Saved entries
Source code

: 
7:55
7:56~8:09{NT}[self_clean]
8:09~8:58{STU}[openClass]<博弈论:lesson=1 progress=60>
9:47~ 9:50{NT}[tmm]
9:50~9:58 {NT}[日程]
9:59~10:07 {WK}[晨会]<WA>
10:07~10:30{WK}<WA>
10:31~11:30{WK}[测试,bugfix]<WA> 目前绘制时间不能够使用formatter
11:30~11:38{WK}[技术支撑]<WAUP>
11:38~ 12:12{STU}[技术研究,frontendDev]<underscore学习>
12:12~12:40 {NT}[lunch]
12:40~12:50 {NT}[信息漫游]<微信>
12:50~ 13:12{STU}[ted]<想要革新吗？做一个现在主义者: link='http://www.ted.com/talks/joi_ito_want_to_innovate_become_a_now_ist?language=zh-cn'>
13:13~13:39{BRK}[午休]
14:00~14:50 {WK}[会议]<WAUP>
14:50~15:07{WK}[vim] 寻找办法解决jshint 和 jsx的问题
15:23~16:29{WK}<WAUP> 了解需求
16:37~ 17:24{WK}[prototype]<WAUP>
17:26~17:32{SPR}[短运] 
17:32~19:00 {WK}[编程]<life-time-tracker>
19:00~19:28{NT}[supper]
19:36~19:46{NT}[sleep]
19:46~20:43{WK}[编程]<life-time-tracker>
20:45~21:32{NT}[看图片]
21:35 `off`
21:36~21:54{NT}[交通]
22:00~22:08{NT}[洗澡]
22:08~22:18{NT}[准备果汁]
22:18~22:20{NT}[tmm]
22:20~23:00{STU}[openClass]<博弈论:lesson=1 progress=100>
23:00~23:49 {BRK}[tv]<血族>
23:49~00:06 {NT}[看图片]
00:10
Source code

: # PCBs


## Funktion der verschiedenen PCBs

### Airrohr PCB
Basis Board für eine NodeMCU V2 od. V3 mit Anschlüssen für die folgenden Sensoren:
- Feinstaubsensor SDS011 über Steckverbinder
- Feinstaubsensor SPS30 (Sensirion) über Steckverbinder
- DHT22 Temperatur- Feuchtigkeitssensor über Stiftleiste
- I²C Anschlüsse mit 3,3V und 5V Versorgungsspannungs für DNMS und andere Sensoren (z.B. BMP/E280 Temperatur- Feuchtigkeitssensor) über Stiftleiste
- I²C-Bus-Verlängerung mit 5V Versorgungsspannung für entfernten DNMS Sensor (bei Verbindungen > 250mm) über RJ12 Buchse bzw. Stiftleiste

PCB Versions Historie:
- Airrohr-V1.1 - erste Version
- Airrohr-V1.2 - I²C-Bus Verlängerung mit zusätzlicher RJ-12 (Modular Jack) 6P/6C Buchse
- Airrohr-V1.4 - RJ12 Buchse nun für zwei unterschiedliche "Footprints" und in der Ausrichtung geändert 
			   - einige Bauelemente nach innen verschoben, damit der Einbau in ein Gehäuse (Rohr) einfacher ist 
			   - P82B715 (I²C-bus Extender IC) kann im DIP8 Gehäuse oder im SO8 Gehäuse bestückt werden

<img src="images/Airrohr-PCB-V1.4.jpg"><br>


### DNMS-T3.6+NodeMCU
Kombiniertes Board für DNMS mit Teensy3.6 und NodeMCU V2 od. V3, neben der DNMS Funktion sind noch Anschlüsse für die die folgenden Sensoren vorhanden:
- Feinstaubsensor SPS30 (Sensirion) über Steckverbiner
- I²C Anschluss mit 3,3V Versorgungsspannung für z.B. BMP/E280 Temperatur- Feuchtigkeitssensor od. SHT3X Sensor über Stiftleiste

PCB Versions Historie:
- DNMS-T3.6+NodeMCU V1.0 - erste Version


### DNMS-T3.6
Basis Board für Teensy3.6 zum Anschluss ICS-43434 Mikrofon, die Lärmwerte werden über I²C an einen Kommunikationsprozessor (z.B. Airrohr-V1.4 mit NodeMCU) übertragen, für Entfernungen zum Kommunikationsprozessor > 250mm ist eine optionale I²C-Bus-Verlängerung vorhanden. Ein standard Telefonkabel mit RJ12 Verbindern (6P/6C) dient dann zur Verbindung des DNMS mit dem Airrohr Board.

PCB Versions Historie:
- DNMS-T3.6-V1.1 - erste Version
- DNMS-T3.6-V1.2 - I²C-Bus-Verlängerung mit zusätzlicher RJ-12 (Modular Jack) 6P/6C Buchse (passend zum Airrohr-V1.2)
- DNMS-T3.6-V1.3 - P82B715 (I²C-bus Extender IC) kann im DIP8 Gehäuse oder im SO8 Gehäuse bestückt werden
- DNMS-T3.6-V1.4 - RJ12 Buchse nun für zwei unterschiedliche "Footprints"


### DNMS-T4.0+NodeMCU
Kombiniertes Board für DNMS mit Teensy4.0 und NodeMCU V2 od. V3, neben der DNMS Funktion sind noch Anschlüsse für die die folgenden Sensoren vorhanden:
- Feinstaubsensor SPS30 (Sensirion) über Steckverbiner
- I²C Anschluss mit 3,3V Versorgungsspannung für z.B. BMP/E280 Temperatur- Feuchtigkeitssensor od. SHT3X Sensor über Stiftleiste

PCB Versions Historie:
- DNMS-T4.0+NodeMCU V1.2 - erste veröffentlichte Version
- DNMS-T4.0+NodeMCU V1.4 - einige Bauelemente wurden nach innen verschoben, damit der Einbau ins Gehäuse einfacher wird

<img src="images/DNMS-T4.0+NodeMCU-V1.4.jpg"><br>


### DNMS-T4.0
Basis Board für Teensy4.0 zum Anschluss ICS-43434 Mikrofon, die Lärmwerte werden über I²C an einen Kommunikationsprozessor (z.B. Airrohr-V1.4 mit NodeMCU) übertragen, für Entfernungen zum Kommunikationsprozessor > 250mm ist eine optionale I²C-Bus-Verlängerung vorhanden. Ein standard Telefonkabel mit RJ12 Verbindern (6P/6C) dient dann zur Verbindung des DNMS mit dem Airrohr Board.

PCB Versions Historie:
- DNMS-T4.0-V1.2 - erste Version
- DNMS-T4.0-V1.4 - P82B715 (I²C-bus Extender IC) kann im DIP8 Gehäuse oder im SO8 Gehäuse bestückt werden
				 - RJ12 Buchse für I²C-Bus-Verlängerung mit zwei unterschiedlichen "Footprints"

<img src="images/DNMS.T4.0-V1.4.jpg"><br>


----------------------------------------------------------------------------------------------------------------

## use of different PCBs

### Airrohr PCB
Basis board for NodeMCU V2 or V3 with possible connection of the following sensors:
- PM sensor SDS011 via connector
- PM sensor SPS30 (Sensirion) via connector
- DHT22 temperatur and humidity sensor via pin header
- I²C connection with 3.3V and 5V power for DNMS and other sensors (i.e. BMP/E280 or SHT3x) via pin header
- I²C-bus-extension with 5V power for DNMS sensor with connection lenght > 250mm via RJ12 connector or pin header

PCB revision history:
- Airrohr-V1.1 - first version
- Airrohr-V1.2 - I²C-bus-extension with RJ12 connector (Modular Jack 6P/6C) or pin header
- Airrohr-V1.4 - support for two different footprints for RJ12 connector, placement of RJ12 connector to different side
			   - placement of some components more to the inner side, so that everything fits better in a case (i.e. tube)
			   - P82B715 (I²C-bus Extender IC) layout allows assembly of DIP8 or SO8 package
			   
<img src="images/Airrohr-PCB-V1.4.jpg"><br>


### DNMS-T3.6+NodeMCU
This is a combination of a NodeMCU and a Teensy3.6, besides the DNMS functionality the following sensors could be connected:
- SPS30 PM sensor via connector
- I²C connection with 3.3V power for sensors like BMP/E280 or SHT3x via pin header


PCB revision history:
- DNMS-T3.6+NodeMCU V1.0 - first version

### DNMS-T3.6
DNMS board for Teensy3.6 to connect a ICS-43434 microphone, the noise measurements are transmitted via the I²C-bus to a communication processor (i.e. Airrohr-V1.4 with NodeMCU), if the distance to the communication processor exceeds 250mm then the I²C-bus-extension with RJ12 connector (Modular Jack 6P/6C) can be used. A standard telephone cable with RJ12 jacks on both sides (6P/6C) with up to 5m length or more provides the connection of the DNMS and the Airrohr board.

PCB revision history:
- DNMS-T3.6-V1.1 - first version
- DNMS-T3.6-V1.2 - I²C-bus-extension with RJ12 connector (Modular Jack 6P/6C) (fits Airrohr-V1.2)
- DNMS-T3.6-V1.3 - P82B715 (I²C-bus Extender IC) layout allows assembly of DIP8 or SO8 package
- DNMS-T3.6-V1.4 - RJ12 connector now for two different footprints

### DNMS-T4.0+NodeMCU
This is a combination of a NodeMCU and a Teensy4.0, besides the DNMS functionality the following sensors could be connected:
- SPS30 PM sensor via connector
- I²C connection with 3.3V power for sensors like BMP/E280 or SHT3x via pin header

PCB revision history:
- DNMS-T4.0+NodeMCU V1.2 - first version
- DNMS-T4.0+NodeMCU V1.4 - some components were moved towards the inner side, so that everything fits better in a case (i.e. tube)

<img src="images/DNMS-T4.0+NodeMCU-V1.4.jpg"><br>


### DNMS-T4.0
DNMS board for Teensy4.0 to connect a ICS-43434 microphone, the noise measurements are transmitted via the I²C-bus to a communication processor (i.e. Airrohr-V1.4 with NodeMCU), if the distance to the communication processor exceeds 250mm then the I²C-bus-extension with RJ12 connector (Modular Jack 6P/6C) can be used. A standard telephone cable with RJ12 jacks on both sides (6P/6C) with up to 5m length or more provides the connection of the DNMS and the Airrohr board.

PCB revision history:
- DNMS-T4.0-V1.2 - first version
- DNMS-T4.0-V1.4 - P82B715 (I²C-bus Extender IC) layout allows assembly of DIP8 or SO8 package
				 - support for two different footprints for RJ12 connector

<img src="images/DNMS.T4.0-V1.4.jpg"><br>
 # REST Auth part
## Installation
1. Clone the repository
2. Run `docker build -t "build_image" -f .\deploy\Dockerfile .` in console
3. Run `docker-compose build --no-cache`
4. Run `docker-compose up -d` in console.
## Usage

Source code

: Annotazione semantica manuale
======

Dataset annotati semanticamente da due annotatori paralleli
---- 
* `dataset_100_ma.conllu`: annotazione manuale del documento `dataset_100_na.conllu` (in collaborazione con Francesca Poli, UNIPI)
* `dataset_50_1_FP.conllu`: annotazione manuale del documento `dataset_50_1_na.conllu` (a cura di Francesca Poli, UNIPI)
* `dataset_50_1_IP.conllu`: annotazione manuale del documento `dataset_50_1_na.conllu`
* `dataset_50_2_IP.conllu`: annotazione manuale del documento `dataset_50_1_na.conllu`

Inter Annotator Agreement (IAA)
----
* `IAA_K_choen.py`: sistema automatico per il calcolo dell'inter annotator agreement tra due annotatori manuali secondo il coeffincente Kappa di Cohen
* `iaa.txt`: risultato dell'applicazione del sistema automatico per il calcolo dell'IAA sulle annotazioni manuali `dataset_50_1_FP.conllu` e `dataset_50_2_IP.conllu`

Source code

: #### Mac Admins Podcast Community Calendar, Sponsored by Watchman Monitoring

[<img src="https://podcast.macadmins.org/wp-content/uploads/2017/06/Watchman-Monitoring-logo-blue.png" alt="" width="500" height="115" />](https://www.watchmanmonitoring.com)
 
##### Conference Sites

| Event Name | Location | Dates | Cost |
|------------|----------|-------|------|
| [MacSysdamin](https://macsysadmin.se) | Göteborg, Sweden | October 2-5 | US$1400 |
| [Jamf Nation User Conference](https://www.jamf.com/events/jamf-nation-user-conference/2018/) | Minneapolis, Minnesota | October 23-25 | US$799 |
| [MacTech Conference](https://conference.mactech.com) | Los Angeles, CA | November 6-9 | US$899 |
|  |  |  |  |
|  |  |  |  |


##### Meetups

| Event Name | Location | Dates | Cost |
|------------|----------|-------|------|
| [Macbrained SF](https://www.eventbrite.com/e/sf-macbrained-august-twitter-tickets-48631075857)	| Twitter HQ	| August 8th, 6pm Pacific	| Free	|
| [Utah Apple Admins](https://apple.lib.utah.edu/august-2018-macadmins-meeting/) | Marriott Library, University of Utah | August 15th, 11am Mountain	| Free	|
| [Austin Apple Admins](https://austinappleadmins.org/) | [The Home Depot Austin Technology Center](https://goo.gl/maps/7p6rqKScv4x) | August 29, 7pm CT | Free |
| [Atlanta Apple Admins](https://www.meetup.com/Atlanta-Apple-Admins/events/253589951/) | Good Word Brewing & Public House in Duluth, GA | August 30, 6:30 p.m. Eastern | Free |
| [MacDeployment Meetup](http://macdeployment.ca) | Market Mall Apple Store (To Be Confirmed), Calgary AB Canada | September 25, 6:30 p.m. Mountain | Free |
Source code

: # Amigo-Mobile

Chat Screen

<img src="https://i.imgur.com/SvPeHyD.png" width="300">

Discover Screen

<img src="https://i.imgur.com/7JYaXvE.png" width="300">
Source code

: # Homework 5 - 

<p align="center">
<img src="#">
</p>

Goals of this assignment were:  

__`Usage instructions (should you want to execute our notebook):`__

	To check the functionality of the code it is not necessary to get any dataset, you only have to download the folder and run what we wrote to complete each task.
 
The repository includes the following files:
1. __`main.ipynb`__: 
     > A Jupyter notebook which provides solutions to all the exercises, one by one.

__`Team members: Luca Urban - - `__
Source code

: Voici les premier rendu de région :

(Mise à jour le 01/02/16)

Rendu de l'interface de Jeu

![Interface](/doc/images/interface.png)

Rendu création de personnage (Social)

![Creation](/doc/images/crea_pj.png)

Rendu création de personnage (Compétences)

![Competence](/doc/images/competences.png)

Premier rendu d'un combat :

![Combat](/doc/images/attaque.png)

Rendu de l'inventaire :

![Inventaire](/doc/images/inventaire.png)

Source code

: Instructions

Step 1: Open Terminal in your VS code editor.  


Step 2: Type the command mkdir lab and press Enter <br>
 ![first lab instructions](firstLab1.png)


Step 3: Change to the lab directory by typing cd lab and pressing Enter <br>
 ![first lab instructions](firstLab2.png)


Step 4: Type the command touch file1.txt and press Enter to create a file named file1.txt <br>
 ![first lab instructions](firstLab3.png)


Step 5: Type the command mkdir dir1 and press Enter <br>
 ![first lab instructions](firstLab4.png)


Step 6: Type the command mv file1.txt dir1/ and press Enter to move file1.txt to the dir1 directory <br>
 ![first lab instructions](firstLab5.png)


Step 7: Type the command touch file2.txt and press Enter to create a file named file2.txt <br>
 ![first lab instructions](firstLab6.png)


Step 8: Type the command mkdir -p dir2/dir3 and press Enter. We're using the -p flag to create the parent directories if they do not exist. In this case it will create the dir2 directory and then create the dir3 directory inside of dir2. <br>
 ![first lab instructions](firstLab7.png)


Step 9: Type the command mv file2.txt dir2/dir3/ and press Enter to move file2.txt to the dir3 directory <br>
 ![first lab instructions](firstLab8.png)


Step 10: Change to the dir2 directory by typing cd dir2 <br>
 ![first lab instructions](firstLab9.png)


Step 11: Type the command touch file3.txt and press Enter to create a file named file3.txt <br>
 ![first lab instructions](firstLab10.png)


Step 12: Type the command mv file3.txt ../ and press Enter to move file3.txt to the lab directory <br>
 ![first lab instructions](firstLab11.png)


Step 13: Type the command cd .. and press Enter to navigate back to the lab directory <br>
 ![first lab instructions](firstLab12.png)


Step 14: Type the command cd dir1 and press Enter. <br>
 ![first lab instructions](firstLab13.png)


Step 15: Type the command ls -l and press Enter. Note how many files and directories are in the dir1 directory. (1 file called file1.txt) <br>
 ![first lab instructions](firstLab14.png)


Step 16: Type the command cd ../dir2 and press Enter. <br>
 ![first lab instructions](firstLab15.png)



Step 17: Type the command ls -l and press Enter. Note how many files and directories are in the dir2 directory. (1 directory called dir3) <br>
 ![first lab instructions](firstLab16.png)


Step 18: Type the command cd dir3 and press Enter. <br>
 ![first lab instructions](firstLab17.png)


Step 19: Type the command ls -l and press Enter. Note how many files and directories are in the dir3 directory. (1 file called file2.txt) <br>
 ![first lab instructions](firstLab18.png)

Directions for this task -
State how many lines of the data contain the word "that". Nothing besides the number belongs in the reply.

Solution -
2